Many migrants from Central American countries report being mugged, raped or threatened with other violence as they try to make their way to the United States, according to a survey recently released by Doctors Without Borders.
The aid organization has set up clinics along migration routes to the border in southern and central Mexico to provide medical and mental health services. Fifty-eight percent of the migrants said they experienced one or more incidents of violence on their journey north, according to 396 patients surveyed from July 2013 to February 2014.
“Our teams in Mexico have seen people beaten while they are using the cargo train, known as ‘La Bestia’ or ‘The Beast’ in English,” as well as cases of sexual violence perpetrated by either the smugglers or other migrants, said Marc Bosch, Doctors Without Borders’ head of mission in Mexico, based in Mexico City.
In 2013, the organization treated 11,323 migrants mostly from Honduras, Guatemala and El Salvador. The majority were men age 18 to 25, while 13 percent were women, and 9 percent were minors — an increase from past years, said Bosch.

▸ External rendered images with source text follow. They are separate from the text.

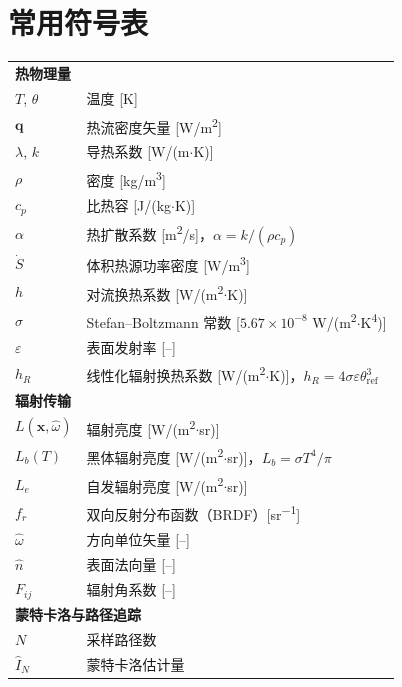 \chapter{常用符号表}
\begin{appendix*}
	\begin{tabular}{p{7em}p{25em}}
		\multicolumn{2}{l}{\textbf{热物理量}} \\[3pt]
		$T$, $\theta$   & 温度 [K] \\
		$\mathbf{q}$     & 热流密度矢量 [W/m\textsuperscript{2}] \\
		$\lambda$, $k$   & 导热系数 [W/(m$\cdot$K)] \\
		$\rho$           & 密度 [kg/m\textsuperscript{3}] \\
		$c_p$            & 比热容 [J/(kg$\cdot$K)] \\
		$\alpha$         & 热扩散系数 [m\textsuperscript{2}/s]，$\alpha = k/(\rho c_p)$ \\
		$\dot{S}$        & 体积热源功率密度 [W/m\textsuperscript{3}] \\
		$h$              & 对流换热系数 [W/(m\textsuperscript{2}$\cdot$K)] \\
		$\sigma$         & Stefan--Boltzmann 常数 [$5.67 \times 10^{-8}$ W/(m\textsuperscript{2}$\cdot$K\textsuperscript{4})] \\
		$\varepsilon$    & 表面发射率 [--] \\
		$h_R$            & 线性化辐射换热系数 [W/(m\textsuperscript{2}$\cdot$K)]，$h_R = 4\sigma\varepsilon\theta_{\mathrm{ref}}^3$ \\[6pt]
		\multicolumn{2}{l}{\textbf{辐射传输}} \\[3pt]
		$L(\mathbf{x},\hat{\omega})$ & 辐射亮度 [W/(m\textsuperscript{2}$\cdot$sr)] \\
		$L_b(T)$         & 黑体辐射亮度 [W/(m\textsuperscript{2}$\cdot$sr)]，$L_b = \sigma T^4/\pi$ \\
		$L_e$            & 自发辐射亮度 [W/(m\textsuperscript{2}$\cdot$sr)] \\
		$f_r$            & 双向反射分布函数（BRDF）[sr\textsuperscript{$-1$}] \\
		$\hat{\omega}$   & 方向单位矢量 [--] \\
		$\hat{n}$        & 表面法向量 [--] \\
		$F_{ij}$         & 辐射角系数 [--] \\[6pt]
		\multicolumn{2}{l}{\textbf{蒙特卡洛与路径追踪}} \\[3pt]
		$N$              & 采样路径数 \\
		$\hat{I}_N$      & 蒙特卡洛估计量 \\

\end{tabular}
\end{appendix*}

In response to the influx of unaccompanied minors trying to enter the United States, President Obama is seeking $3.7 billion from Congress to increase border surveillance; bulk up detention, care and transportation systems for unaccompanied children; and increase the capacity of immigration courts.
In June, Vice President Joe Biden visited Guatemala with the message that the United States would start detaining families instead of releasing them on their own recognizance.

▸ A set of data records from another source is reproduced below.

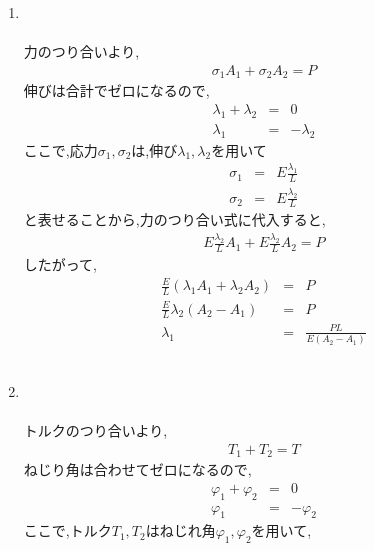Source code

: \documentclass[a4paper]{jsarticle}
\begin{document}
\begin{enumerate}[(1)]
    \item {}\\
          \\
          力のつり合いより,
          \begin{eqnarray*}
              \sigma_1A_1+\sigma_2A_2=P
          \end{eqnarray*}
          伸びは合計でゼロになるので,
          \begin{eqnarray*}
              \lambda_1+\lambda_2&=&0\\
              \lambda_1&=&-\lambda_2
          \end{eqnarray*}
          ここで,応力$\sigma_1,\sigma_2$は,伸び$\lambda_1,\lambda_2$を用いて
          \begin{eqnarray*}
              \sigma_1&=&E\frac{\lambda_1}{L}\\
              \sigma_2&=&E\frac{\lambda_2}{L}
          \end{eqnarray*}
          と表せることから,力のつり合い式に代入すると,
          \begin{eqnarray*}
              E\frac{\lambda_2}{L}A_1+E\frac{\lambda_2}{L}A_2=P
          \end{eqnarray*}
          したがって,
          \begin{eqnarray*}
              \frac{E}{L}\left(\lambda_1A_1+\lambda_2A_2\right)&=&P\\
              \frac{E}{L}\lambda_2\left(A_2-A_1\right)&=&P\\
              \lambda_1&=&\frac{PL}{E\left(A_2-A_1\right)}
          \end{eqnarray*}\\
    \item {}\\
          \\
          トルクのつり合いより,
          \begin{eqnarray*}
              T_1+T_2=T
          \end{eqnarray*}
          ねじり角は合わせてゼロになるので,
          \begin{eqnarray*}
              \varphi_1+\varphi_2&=&0\\
              \varphi_1&=&-\varphi_2
          \end{eqnarray*}
          ここで,トルク$T_1,T_2$はねじれ角$\varphi_1,\varphi_2$を用いて,

\end{enumerate}
\end{document}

But the announcement has had no noticeable consequences in the field, said Bosch. “People are still leaving the Central American countries and a significant number are leaving because of violence. We don’t expect any change soon based on these kinds of positions.”
Doctors Without Borders doesn’t try to deter the steady stream of migrants, nor does it view itself as encouraging them. “They make the decision (to leave) because they encountered violence, or want a better life, or to reunite with their families in the U.S.,” said Bosch. “It’s not a decision being taken by the fact that someone is assisting on the route. We are just providing basic humanitarian assistance.”
The group provides the migrants with maps of the safest routes and of hostels where they can get shelter along the way, he said.
About two-thirds of the migrants say they’re heading north to improve their economic situation, while about one-third cite violence in their home country as one of their reasons for leaving, said Bosch. At home, gangs could be trying to recruit them, or they have been threatened or forced to pay extortions. But the violence often doesn’t stop there. The migrants have reported muggings, theft, sexual attacks and kidnappings by criminal gangs they encounter during their travels, he said.
As part of its treatment programs, Doctors Without Borders provides mental health consultations. The migrants aren’t seeking the mental health services, said Bosch, but after aid workers talk to them, it becomes clear they are needed.
The migrants are given what Bosch calls “one-shot” mental health sessions, because they’re only briefly passing through. In one hour, health workers try to provide the migrants with coping mechanisms to survive their journey.
Bosch said according to his teams in the field, nearly 42 percent of the migrants have symptoms related to anxiety, 26 percent of the symptoms are related to depression, 12 percent are psychosomatic — or stress-induced, and 11 percent are post-traumatic disorders.
He said U.S. and Mexican governments should take into account that many migrants feel they have to leave their homes. “We are talking about people who cannot go back home, because a significant portion of them are scared about what might happen.”